Dopo aver visitato un museo in ‘prove tecniche di chiusura’ ho documentato e denunciato in questo post sul fattoquotidiano.it l’avvilente fine dedicata ai beni culturali nel nostro Paese. Ricevo e pubblico la richiesta di rettifica del CdA del Pio Albergo Trivulzio, cui sono legate le sorti del Museo Martinitt e Stelline. Sotto, il dovere della replica.

“Il CdA del Pio Albergo Trivulzio, ben oltre gli stereotipi di destra e di sinistra, ha molto a cuore la valorizzazione della cultura che passa anche attraverso il controllo degli sprechi. Per questo ci preme precisare che: nessun licenziamento è stato effettuato da questo CdA tra i dipendenti del Museo, né è prevista per il futuro la chiusura del Museo di cui, anzi, si vogliono mantenere e valorizzare le attività culturali. Ciò che è invece attualmente oggetto di  valutazione è lo spostamento dell’area museale e del suo archivio in un’unica sede, più idonea, all’interno della realtà storica e culturale milanese.

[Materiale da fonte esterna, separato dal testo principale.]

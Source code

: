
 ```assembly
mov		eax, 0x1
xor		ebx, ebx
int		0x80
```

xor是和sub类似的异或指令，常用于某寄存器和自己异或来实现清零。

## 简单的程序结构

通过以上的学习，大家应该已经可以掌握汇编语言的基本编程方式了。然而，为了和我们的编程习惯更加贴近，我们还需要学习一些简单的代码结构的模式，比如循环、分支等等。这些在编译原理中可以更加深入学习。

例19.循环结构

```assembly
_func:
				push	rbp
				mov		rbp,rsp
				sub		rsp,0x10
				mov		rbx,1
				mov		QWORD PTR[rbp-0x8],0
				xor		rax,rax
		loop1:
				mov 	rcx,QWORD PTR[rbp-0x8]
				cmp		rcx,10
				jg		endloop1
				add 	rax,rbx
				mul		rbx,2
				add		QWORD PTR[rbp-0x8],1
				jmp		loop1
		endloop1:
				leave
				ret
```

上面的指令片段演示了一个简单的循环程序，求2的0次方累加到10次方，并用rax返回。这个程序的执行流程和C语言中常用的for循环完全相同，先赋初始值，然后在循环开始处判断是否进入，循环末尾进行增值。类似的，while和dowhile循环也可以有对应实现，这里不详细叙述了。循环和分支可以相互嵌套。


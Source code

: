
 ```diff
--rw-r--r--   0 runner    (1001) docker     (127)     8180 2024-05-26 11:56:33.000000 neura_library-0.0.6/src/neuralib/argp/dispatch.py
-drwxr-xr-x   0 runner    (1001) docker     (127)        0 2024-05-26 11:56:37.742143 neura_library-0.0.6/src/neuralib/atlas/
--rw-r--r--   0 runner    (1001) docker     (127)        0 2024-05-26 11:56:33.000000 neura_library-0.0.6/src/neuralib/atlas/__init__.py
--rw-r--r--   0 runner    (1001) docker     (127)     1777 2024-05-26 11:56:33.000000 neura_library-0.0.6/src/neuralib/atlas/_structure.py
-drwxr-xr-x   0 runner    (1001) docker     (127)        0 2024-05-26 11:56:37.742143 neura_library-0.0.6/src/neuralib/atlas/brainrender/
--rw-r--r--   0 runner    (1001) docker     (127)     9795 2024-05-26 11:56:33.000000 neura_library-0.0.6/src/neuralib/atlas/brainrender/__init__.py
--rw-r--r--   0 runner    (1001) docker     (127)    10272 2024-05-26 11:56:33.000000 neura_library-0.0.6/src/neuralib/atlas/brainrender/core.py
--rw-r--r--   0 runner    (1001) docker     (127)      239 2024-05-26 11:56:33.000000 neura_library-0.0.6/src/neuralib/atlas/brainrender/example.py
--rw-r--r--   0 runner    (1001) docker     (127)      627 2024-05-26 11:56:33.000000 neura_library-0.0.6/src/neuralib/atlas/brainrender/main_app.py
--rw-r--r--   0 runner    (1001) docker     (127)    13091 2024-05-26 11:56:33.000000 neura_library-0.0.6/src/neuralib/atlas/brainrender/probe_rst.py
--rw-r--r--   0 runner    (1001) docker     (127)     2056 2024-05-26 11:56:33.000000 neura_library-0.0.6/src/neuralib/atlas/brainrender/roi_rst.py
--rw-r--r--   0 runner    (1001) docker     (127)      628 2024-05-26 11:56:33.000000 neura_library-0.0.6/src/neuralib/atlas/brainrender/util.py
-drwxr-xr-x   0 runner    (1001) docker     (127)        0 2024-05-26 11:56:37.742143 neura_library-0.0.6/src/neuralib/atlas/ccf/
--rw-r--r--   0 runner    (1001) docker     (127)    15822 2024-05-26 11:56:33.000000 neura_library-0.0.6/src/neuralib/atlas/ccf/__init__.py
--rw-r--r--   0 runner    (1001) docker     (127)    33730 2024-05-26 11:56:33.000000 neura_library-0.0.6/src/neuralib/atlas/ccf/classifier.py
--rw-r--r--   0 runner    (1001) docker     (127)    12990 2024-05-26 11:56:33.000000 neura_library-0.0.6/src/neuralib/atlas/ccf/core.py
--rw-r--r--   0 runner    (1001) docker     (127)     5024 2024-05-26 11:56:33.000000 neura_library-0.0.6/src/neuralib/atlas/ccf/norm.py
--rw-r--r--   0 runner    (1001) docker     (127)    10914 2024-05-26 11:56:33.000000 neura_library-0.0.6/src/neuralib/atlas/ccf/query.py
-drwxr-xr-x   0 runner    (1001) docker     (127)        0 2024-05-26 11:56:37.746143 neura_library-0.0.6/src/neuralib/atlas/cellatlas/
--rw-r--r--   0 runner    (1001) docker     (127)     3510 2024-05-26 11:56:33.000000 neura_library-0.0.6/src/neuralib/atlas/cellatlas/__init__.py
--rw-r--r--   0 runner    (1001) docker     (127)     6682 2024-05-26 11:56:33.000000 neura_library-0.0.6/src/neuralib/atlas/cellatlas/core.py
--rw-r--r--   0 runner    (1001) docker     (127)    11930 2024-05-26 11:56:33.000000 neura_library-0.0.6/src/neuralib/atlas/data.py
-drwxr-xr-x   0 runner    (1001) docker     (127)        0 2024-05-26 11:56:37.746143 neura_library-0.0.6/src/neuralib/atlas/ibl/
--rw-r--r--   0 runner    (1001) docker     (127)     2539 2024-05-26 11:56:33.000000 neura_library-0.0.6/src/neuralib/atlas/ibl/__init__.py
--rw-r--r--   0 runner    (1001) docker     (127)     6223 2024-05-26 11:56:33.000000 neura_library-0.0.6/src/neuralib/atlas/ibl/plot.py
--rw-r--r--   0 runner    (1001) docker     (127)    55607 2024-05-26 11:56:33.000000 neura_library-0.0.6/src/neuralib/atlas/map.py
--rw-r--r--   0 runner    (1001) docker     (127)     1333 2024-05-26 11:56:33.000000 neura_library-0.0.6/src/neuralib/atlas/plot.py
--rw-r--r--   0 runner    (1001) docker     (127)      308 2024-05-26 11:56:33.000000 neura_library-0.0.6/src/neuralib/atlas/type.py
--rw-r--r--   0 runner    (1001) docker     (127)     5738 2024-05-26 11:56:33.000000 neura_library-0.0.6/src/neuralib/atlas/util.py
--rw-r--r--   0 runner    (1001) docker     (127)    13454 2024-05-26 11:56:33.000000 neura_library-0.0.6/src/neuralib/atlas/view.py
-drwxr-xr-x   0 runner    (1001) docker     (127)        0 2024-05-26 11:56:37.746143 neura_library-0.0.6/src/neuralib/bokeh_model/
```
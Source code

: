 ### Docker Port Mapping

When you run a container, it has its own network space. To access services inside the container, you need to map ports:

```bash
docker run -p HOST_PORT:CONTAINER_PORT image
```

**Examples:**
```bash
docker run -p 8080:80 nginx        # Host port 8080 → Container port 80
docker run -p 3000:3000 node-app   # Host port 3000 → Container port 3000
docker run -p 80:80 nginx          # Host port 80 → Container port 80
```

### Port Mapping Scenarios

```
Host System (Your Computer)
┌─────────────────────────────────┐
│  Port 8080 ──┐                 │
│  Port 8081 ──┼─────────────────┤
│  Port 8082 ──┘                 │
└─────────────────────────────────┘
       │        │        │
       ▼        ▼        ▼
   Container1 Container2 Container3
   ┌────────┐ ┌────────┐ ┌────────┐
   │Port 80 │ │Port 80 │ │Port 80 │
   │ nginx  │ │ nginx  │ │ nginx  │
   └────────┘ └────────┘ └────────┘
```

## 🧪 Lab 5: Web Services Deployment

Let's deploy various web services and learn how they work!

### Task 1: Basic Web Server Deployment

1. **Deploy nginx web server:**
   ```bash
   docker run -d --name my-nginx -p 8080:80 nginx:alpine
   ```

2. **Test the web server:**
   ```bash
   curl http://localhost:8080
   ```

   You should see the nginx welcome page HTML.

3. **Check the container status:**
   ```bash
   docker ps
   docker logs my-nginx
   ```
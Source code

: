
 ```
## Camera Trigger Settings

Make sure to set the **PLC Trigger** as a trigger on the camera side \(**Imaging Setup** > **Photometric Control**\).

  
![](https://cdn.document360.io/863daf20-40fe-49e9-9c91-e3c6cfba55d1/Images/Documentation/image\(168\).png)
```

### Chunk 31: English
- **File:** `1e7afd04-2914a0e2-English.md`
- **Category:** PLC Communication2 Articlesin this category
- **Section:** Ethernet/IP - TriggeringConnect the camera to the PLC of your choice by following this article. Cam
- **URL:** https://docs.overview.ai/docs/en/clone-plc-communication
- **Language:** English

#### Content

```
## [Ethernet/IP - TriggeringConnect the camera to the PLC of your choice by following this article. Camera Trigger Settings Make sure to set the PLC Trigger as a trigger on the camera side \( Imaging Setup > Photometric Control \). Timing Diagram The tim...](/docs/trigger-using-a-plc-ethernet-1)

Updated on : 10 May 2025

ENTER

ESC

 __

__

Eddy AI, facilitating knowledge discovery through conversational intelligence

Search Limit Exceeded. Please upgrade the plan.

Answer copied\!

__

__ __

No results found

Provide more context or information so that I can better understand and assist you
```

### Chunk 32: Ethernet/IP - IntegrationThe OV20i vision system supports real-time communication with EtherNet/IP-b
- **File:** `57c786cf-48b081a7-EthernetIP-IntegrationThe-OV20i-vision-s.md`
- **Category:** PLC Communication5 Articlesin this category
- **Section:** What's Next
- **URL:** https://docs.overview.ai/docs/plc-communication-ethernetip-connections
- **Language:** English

Il Museo dei Martinitt rappresenta per il Trivulzio una costante voce di spesa – circa 240 mila euro annui – a fronte di un incasso irrisorio. L’edificio in cui si trova attualmente è uno dei più prestigiosi del patrimonio immobiliare del PAT – al n. 57 di corso Magenta – e per questo, solo dopo il trasferimento del Museo, se ne ipotizza l’affitto.

In questo senso il cambio di sede rappresenta una scelta non solo necessaria ma anche utile a una migliore fruizione del Museo. Tale azione si colloca tra le azioni di razionalizzazione e sviluppo che il PAT sta mettendo in atto per far fronte alla situazione economico-finanziaria che si è trovato ad affrontare. Ma non l’unica, poiché sono già stati attuati: una nuova politica sugli affitti, un piano vendite che prevede la dismissione di unità immobiliari tramite bando pubblico e un piano di investimenti che mira a valorizzare gli immobili e a ottimizzare la gestione degli affitti e delle dismissioni. Il tutto in un’ottica di totale trasparenza”.

La replica. Nel 2009, anno di apertura del Museo, i dipendenti erano sei. Oggi due. I restanti quattro sono contratti a termine non rinnovati. La cultura non è mai uno spreco, al massimo una opportunità persa. I beni culturali italiani aperti dal pubblico incassano appena il 10% del loro costo di gestione, se affidati a un privato il 43%, se gestiti dal Fai l’80%. Dunque, con capacità e volontà essi possono rendere economicamente; se un museo viene considerato solo come voce di spesa non si fa altro che ammettere le proprie colpe nella loro improduttiva gestione. Ma anziché cambiare e investire (in corso Magenta c’è il Cenacolo, qualcuno ha mai pensato di attirare anche l’1% di quei visitatori?) si decide di chiudere la sede del museo. Infine, sarei davvero curioso di conoscere la reazione del mite Leonardo Del Vecchio, ex Martinitt, che ha donato al PAT ben 2 milioni di euro per trasformare quella sede in museo. Ristrutturato il Palazzo si affitta per far cassa: la beneficenza si mette a reddito. Ecco, se i tecnici considerano i ‘soli’ numeri, i politici devono trasformali in Giustizia. Ecco perché l’appello non era rivolto al cda del PAT ma ai politici (di sinistra).